BMI body mass index, DM diabetes mellitus, HCV hepatitis C virus, Anti-HBc antibody to hepatitis B core antigen, APRI aspartate aminotransferase to platelet ratio index, FIB-4 Fibrosis index based on 4 factors, SVR sustained virologic response.
*BMI: for the UMHS cohort, underweight and normal weight: BMI < 25, overweight: 25 ≤ BMI < 30, obese: BMI ≥ 30; for the PUHSC cohort, underweight and normal weight: BMI < 24, overweight: 24 ≤ BMI < 28, obese: BMI ≥ 28.
The UMHS cohort included 434 (54.6%) patients without cirrhosis and 361 (45.4%) with cirrhosis of whom 87 had history of decompensation; while the PUHSC cohort included 716 (83.8%) patients without cirrhosis and 138 (16.2%) with cirrhosis of whom 38 had history of decompensation (Table 1). Patients with cirrhosis had significantly higher aspartate aminotransferase to platelet ratio index (APRI)13 (median 2.2 vs. 0.6) and higher Fibrosis index based on 4 factors (FIB-4)14 (median 6.4 vs. 1.7) than those with no cirrhosis.
Non-HCC outcomes were previously reported by our team15 and summarized in Fig. 1A,B. In brief, 76 patients in UMHS cohort (65 with and 11 without baseline cirrhosis) and 19 PUHSC patients (17 with and 2 without baseline cirrhosis) experienced new decompensation, 17 (16 UMHS and 1 PUHSC) patients underwent liver transplantation, and 66 (43 UMHS and 23 PUHSC patients) died from liver disease during the study.
Incidence of HCC
During a total follow-up of 5850.7 person-years (2519.0 for UMHS cohort and 3331.7 for PUHSC cohort), 45 UMHS patients and 13 PUHSC patients were diagnosed with HCC. Of these, 37 (9 decompensated) UMHS and 11 (4 decompensated) PUHSC patients had cirrhosis at enrollment while 8 UMHS and 2 PUHSC patients did not meet criteria for cirrhosis at enrollment. Diagnosis of HCC was biopsy proven in 8 UMHS patients and 2 PUHSC patients, and based on imaging in the remainder.

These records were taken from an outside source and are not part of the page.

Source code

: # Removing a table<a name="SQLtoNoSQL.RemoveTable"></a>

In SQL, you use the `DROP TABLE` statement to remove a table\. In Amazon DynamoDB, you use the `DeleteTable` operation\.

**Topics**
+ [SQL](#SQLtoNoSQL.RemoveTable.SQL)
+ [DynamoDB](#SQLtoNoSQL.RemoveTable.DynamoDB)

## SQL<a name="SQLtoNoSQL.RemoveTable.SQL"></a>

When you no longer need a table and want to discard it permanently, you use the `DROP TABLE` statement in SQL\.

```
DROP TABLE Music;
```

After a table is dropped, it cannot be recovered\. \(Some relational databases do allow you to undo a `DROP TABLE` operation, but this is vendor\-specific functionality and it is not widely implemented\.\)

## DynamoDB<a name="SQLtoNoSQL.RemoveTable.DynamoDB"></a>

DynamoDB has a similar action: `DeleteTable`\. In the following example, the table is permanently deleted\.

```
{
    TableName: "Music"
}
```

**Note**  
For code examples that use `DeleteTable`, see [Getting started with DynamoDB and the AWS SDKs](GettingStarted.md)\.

The incidence of HCC was 1.8 (95% CI 1.3–2.4) per 100 person-years in the UMHS cohort and 0.4 (95% CI 0.2–0.7) per 100 person-years in the PUHSC cohort (P < 0.001). There were no differences in incidence of HCC among the three Chinese sites: 0.7 (95% CI 0.3–1.3), 0.2 (95% CI 0.1–0.6), and 0.2 (95% CI 0.03–1.5) per 100 person-years in Beijing, Gu’an, and Kuangcheng, respectively. The cumulative incidence of HCC at 1, 3, and 5 years of follow-up was 1.5%, 4.9% and 7.6%, respectively in the UMHS cohort, and 0.4%, 1.2% and 1.8%, respectively in the PUHSC cohort (P < 0.001) (Fig. 2A).
Figure 2.
Cumulative incidence of HCC among UMHS and PUHSC patients, (A) all patients and (B) stratified for cirrhosis at enrollment.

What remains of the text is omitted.